Bebesy has “continuously reduced” holdings of Hungarian government bonds, he said, adding that Matolcsy’s plan to reduce the budget gap by as much as 1 percentage point annually from next year “doesn’t appear too ambitious.”

The government needs pro-growth policies to exit a “debt trap” that made Hungary “one of the world’s 10 most vulnerable” economies, Matolcsy said May 3. Government debt is set to reach 79 percent of gross domestic product this year, according to the European Commission, making it the bloc’s most indebted eastern member.

Austerity Years

Hungary has cut spending since 2006, reducing the deficit to 4 percent of GDP last year from a record 9.3 percent four years ago.
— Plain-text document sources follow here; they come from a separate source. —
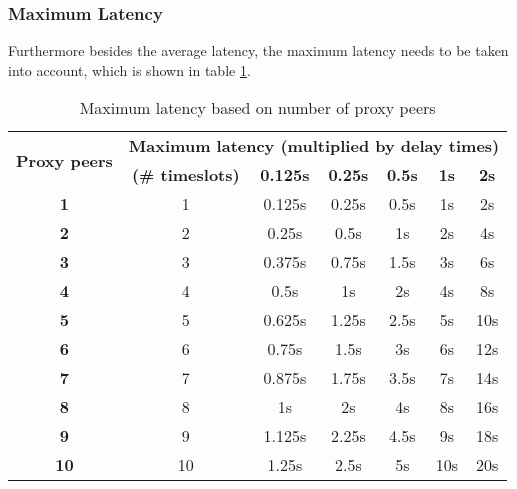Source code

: \subsubsection{Maximum Latency}
Furthermore besides the average latency, the maximum latency needs
to be taken into account, which is shown in table \ref{maxlatencypeers}.
\begin{longtable}{|c|c|c|c|c|c|c|}
\caption{Maximum latency based on number of proxy peers}
\label{maxlatencypeers}\\
\hline
\multirow{2}{*}{\textbf{Proxy peers}} & \multicolumn{6}{|l|}{\textbf{Maximum latency (multiplied by delay times)}} \\
& \textbf{(\# timeslots)} & \textbf{0.125s} & \textbf{0.25s} & \textbf{0.5s} & \textbf{1s} & \textbf{2s}\\
\hline
\textbf{1} & 1 & 0.125s & 0.25s & 0.5s & 1s & 2s\\
\hline
\textbf{2} & 2 & 0.25s & 0.5s & 1s & 2s & 4s\\
\hline
\textbf{3} & 3 & 0.375s & 0.75s & 1.5s & 3s & 6s\\
\hline
\textbf{4} & 4 & 0.5s & 1s & 2s & 4s & 8s\\
\hline
\textbf{5} & 5 & 0.625s & 1.25s & 2.5s & 5s & 10s\\
\hline
\textbf{6} & 6 & 0.75s & 1.5s & 3s & 6s & 12s\\
\hline
\textbf{7} & 7 & 0.875s & 1.75s & 3.5s & 7s & 14s\\
\hline
\textbf{8} & 8 & 1s & 2s & 4s & 8s & 16s\\
\hline
\textbf{9} & 9 & 1.125s & 2.25s & 4.5s & 9s & 18s\\
\hline
\textbf{10} & 10 & 1.25s & 2.5s & 5s & 10s & 20s\\
\hline
\end{longtable}
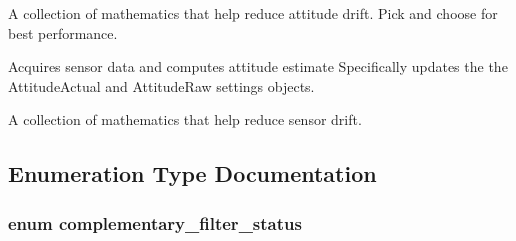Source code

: A collection of mathematics that help reduce attitude drift. Pick and choose for best performance.

Acquires sensor data and computes attitude estimate Specifically updates the the Attitude\-Actual and Attitude\-Raw settings objects.

A collection of mathematics that help reduce sensor drift.

\subsection{Enumeration Type Documentation}
\hypertarget{group___attitude_ga2a3dfab57b52ff023f9197d9afe06ff4}{
\subsubsection[{complementary\-\_\-filter\-\_\-status}]{\setlength{\rightskip}{0pt plus 5cm}enum {\bf complementary\-\_\-filter\-\_\-status}}}\label{group___attitude_ga2a3dfab57b52ff023f9197d9afe06ff4}
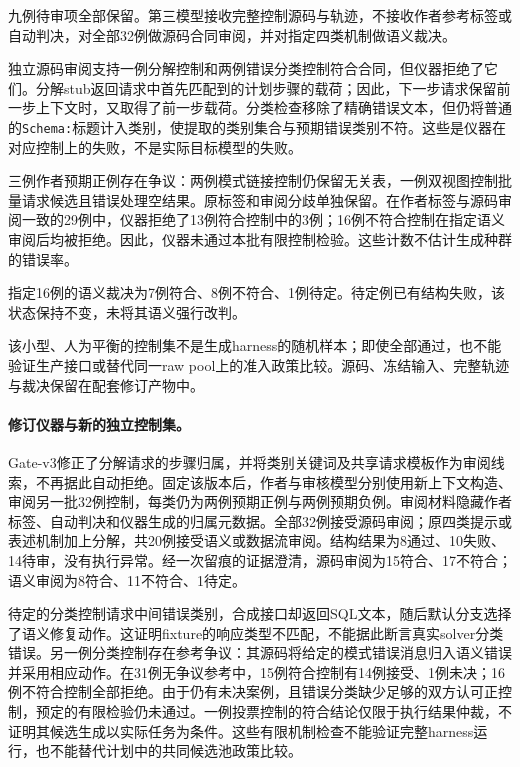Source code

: 九例待审项全部保留。第三模型接收完整控制源码与轨迹，不接收作者参考标签或自动判决，对全部32例做源码合同审阅，并对指定四类机制做语义裁决。

独立源码审阅支持一例分解控制和两例错误分类控制符合合同，但仪器拒绝了它们。分解stub返回请求中首先匹配到的计划步骤的载荷；因此，下一步请求保留前一步上下文时，又取得了前一步载荷。分类检查移除了精确错误文本，但仍将普通的\texttt{Schema:}标题计入类别，使提取的类别集合与预期错误类别不符。这些是仪器在对应控制上的失败，不是实际目标模型的失败。

三例作者预期正例存在争议：两例模式链接控制仍保留无关表，一例双视图控制批量请求候选且错误处理空结果。原标签和审阅分歧单独保留。在作者标签与源码审阅一致的29例中，仪器拒绝了13例符合控制中的3例；16例不符合控制在指定语义审阅后均被拒绝。因此，仪器未通过本批有限控制检验。这些计数不估计生成种群的错误率。

指定16例的语义裁决为7例符合、8例不符合、1例待定。待定例已有结构失败，该状态保持不变，未将其语义强行改判。

该小型、人为平衡的控制集不是生成harness的随机样本；即使全部通过，也不能验证生产接口或替代同一raw pool上的准入政策比较。源码、冻结输入、完整轨迹与裁决保留在配套修订产物中。

\paragraph{修订仪器与新的独立控制集。}
Gate-v3修正了分解请求的步骤归属，并将类别关键词及共享请求模板作为审阅线索，不再据此自动拒绝。固定该版本后，作者与审核模型分别使用新上下文构造、审阅另一批32例控制，每类仍为两例预期正例与两例预期负例。审阅材料隐藏作者标签、自动判决和仪器生成的归属元数据。全部32例接受源码审阅；原四类提示或表述机制加上分解，共20例接受语义或数据流审阅。结构结果为8通过、10失败、14待审，没有执行异常。经一次留痕的证据澄清，源码审阅为15符合、17不符合；语义审阅为8符合、11不符合、1待定。

待定的分类控制请求中间错误类别，合成接口却返回SQL文本，随后默认分支选择了语义修复动作。这证明fixture的响应类型不匹配，不能据此断言真实solver分类错误。另一例分类控制存在参考争议：其源码将给定的模式错误消息归入语义错误并采用相应动作。在31例无争议参考中，15例符合控制有14例接受、1例未决；16例不符合控制全部拒绝。由于仍有未决案例，且错误分类缺少足够的双方认可正控制，预定的有限检验仍未通过。一例投票控制的符合结论仅限于执行结果仲裁，不证明其候选生成以实际任务为条件。这些有限机制检查不能验证完整harness运行，也不能替代计划中的共同候选池政策比较。

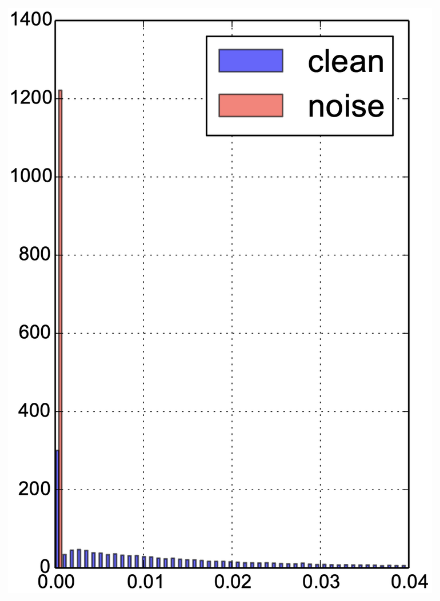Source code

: \begin{figure}[t]
\centering
\iflatexml
\includegraphics[width=3\columnwidth]{figures/uncondition.png}

\end{figure}
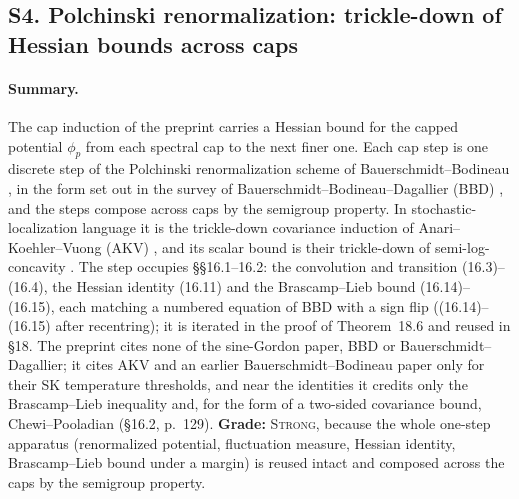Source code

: \documentclass[11pt]{article}
\newcommand{\ploc}[2]{#1}
\newcommand{\sloc}[2]{\cite[#2]{#1}}
\newcommand{\grade}[1]{\textsc{#1}}
\begin{document}
\subsection{S4. Polchinski renormalization: trickle-down of Hessian bounds across caps}\label{f:S4}

\paragraph{Summary.}
The cap induction of the preprint carries a Hessian bound for the capped
potential $\phi_p$ from each spectral cap to the next finer one. Each cap step
is one discrete step of the Polchinski renormalization scheme of
Bauerschmidt--Bodineau \cite{BauerschmidtBodineau2019-SineGordonMultiscaleBakryEmery},
in the form set out in the survey of Bauerschmidt--Bodineau--Dagallier (BBD)
\sloc{BauerschmidtBodineauDagallier2023-PolchinskiIntroduction}{\S\S3.2, 3.4--3.5},
and the steps compose across caps by the semigroup property.
In stochastic-localization language it is the trickle-down covariance
induction of Anari--Koehler--Vuong (AKV)
\sloc{AnariKoehlerVuong2024-TrickleDownLocalizationSchemes}{\S3}, and its
scalar bound is their trickle-down of semi-log-concavity
\sloc{AnariKoehlerVuong2024-TrickleDownLocalizationSchemes}{Thm.~102}.
The step occupies \ploc{\S\S16.1--16.2}{cap-multiscale.tex:143--504}: the
convolution and transition \ploc{(16.3)--(16.4)}{cap-multiscale.tex:154--163},
the Hessian identity \ploc{(16.11)}{cap-multiscale.tex:388--395} and the
Brascamp--Lieb bound \ploc{(16.14)--(16.15)}{cap-multiscale.tex:454--504},
each matching a numbered equation of BBD with a sign flip ((16.14)--(16.15)
after recentring); it is
iterated in the \ploc{proof of Theorem~18.6}{cap-initialization.tex:1006--1012}
and reused in \ploc{\S18}{cap-initialization.tex:479--525}.
The preprint cites none of the sine-Gordon paper, BBD or
Bauerschmidt--Dagallier; it cites AKV and an earlier Bauerschmidt--Bodineau
paper only for their SK temperature thresholds, and near the identities it
credits only the Brascamp--Lieb inequality and, for the form of a two-sided
covariance bound, Chewi--Pooladian
\cite{ChewiPooladian2022-EntropicCaffarelliCovariance}
\ploc{(\S16.2, p.~129)}{cap-multiscale.tex:376--379}.
\textbf{Grade:} \grade{Strong}, because the whole one-step apparatus
(renormalized potential, fluctuation measure, Hessian identity,
Brascamp--Lieb bound under a margin) is reused intact and composed across the
caps by the semigroup property.
\end{document}
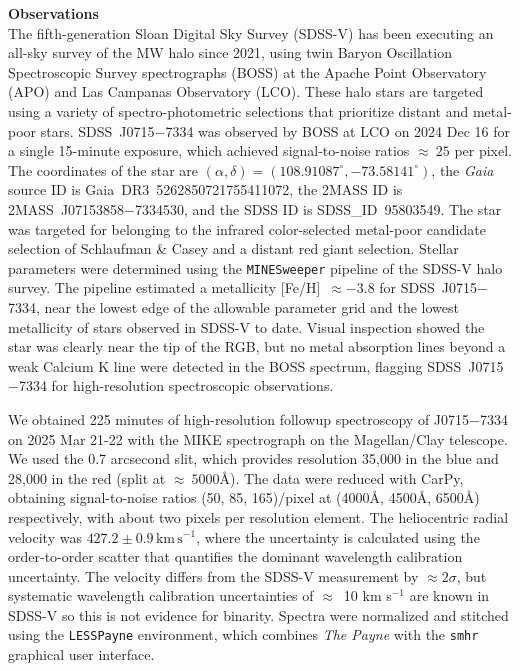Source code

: \documentclass{natureprintstyle}
\newcommand{\code}[1]{\texttt{#1}\xspace}
\newcommand{\unit}[1]{\ensuremath{\mathrm{\,#1}}\xspace}
\newcommand{\kms}{\unit{km\,s^{-1}}}
\newcommand{\umpstarsdss}{SDSS~J0715$-$7334\xspace}
\newcommand{\umpstar}{J0715$-$7334\xspace}
\newcommand{\umpstartmass}{2MASS~J07153858$-$7334530\xspace}
\newcommand{\umpstargaia}{Gaia~DR3~5262850721755411072\xspace}
\newcommand{\umpstarsdssid}{SDSS\_ID~95803549\xspace}
\begin{document}
\noindent
{\bf Observations}
\\
\noindent
The fifth-generation Sloan Digital Sky Survey (SDSS-V\cite{Kollmeier2025}) has been executing an all-sky survey of the MW halo since 2021, using twin Baryon Oscillation Spectroscopic Survey spectrographs (BOSS\cite{Smee2013}) at the Apache Point Observatory (APO) and Las Campanas Observatory (LCO). 
These halo stars are targeted using a variety of spectro-photometric selections that prioritize distant and metal-poor stars\cite{Chandra2025}. 
\umpstarsdss{} was observed by BOSS at LCO on 2024 Dec 16 for a single 15-minute exposure, which achieved signal-to-noise ratios ${\approx}~25$ per pixel.
The coordinates of the star are $(\alpha,\delta) = (108.91087^\circ, -73.58141^\circ)$, the \textit{Gaia} source ID is \umpstargaia, the 2MASS ID is \umpstartmass, and the SDSS ID is \umpstarsdssid.
The star was targeted for belonging to the infrared color-selected metal-poor candidate selection of Schlaufman \& Casey\cite{Schlaufman2014} and a distant red giant selection\cite{Conroy2018, Conroy2021, Chandra2023b, Chandra2025}. 
Stellar parameters were determined using the \code{MINESweeper} pipeline of the SDSS-V halo survey\cite{Cargile2020, Chandra2025}. 
The pipeline estimated a metallicity [Fe/H]~$\approx -3.8$ for \umpstarsdss{}, near the lowest edge of the allowable parameter grid and the lowest metallicity of stars observed in SDSS-V to date. 
Visual inspection showed the star was clearly near the tip of the RGB, but no metal absorption lines beyond a weak Calcium K line were detected in the BOSS spectrum, flagging \umpstarsdss{} for high-resolution spectroscopic observations. 

We obtained 225 minutes of high-resolution followup spectroscopy of \umpstar on 2025 Mar 21-22 with the MIKE spectrograph\cite{Bernstein2003} on the Magellan/Clay telescope.
We used the 0.7 arcsecond slit, which provides resolution 35,000 in the blue and 28,000 in the red (split at ${\approx}~5000${\AA}).
The data were reduced with CarPy\cite{Kelson2003}, obtaining signal-to-noise ratios (50, 85, 165)/pixel at (4000{\AA}, 4500{\AA}, 6500{\AA}) respectively, with about two pixels per resolution element.
The heliocentric radial velocity was $427.2 \pm 0.9 \kms$, where the uncertainty is calculated using the order-to-order scatter that quantifies the dominant wavelength calibration uncertainty\cite{Ji2020}.
The velocity differs from the SDSS-V measurement by ${\approx}2\sigma$, but systematic wavelength calibration uncertainties of ${\approx}$~10 km s$^{-1}$ are known in SDSS-V\cite{Chandra2025} so this is not evidence for binarity.
Spectra were normalized and stitched using the \code{LESSPayne} environment\cite{Ji2025ascl},
which combines \textit{The Payne}\cite{Ting2019} with the \code{smhr} graphical user interface\cite{Casey2014}.
\end{document}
The government of outgoing Prime Minister Gordon Bajnai, in office for a year, reduced expenditures by 1.3 trillion forint ($6 billion) to restore confidence in the currency, which strengthened 14 percent from a record low on March 6 last year.

The forint will probably underperform other emerging-European currencies, because of fiscal risks and the new government’s intensifying conflict with the central bank, Gabor Ambrus, a Sofia-based analyst at 4Cast Ltd., said in a note.

Magyar Nemzeti Bank President Andras Simor, his two deputies and the four outside members of the rate-setting Monetary Council should resign because of “policy mistakes” that included allowing increased use of foreign-currency loans in recent years, Matolcsy said this week.

Simor last week said the chances of the EU approving a wider deficit goal for next year were “doubtful” and urged the government to follow “very conservative” fiscal plans to convince markets the country can “outgrow” its debt.

“Markets have so far been overwhelmed by the external pressure back and forth, but should these abate and local factors carry market weight again, we expect the forint’s underperformance to be more pronounced,” Ambrus at 4Cast said.